■ WHAT YOU SHOULD DO ■
Each entry should be repeated exactly. Its pictures should not be.

-- Opening Marker --

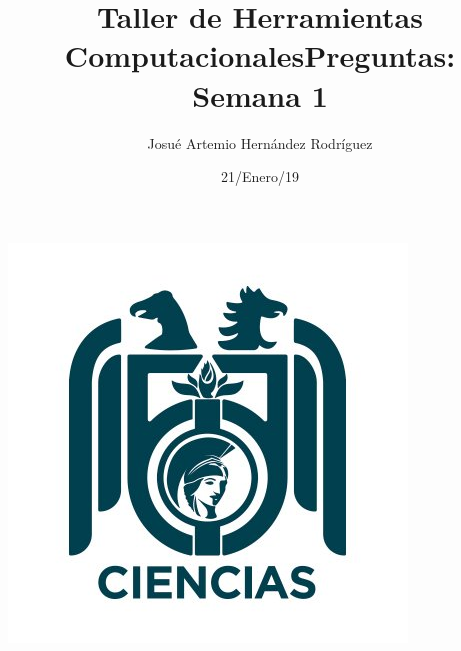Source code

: \documentclass[letterpaper, 12pt, oneside]{article}%
\title{\Huge Taller de Herramientas Computacionales}
\author{Josué Artemio Hernández Rodríguez}%
\date{21/Enero/19}%
\begin{document}
\maketitle
\begin{center}%
\includegraphics[scale=.6]{3.jpg}%
\end{center}%
\newpage%

\title{\huge Preguntas: Semana 1\\}%
\end{document}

-- Closing Marker --

■ TASK ANSWER ■
Source code

: \documentclass[letterpaper, 12pt, oneside]{article}%
\title{\Huge Taller de Herramientas Computacionales}
\author{Josué Artemio Hernández Rodríguez}%
\date{21/Enero/19}%
\begin{document}
\maketitle
\begin{center}%
\includegraphics[scale=.6]{3.jpg}%
\end{center}%
\newpage%

\title{\huge Preguntas: Semana 1\\}%
\end{document}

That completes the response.